Task inputs below:
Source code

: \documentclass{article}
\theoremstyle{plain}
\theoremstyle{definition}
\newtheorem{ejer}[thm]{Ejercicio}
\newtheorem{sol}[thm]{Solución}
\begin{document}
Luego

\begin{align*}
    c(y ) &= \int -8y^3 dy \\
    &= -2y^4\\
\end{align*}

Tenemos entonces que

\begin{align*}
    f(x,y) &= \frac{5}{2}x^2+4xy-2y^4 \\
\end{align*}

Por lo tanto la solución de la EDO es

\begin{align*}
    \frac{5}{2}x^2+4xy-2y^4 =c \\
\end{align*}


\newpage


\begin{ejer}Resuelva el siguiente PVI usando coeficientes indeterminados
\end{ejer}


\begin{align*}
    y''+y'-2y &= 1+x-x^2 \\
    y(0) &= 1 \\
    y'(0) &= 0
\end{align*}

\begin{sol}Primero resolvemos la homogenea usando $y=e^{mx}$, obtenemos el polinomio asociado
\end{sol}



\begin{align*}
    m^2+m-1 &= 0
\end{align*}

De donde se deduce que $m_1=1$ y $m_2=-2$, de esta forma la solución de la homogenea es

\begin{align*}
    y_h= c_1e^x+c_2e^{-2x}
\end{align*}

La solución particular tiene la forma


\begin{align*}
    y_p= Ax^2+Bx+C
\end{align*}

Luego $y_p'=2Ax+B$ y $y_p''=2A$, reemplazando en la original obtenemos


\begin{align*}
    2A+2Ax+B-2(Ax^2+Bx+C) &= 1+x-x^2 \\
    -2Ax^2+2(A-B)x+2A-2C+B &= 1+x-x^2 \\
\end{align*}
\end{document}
End of Task inputs.
### Work item
Would you retype the lines above from the one with "De donde se" down to the one with "2A+2Ax+B-2(Ax^2+Bx+C) &= 1+x-x^2 \\", word for word, both ends included and no other lines?

### Written solution
De donde se deduce que $m_1=1$ y $m_2=-2$, de esta forma la solución de la homogenea es

\begin{align*}
    y_h= c_1e^x+c_2e^{-2x}
\end{align*}

La solución particular tiene la forma


\begin{align*}
    y_p= Ax^2+Bx+C
\end{align*}

Luego $y_p'=2Ax+B$ y $y_p''=2A$, reemplazando en la original obtenemos


\begin{align*}
    2A+2Ax+B-2(Ax^2+Bx+C) &= 1+x-x^2 \\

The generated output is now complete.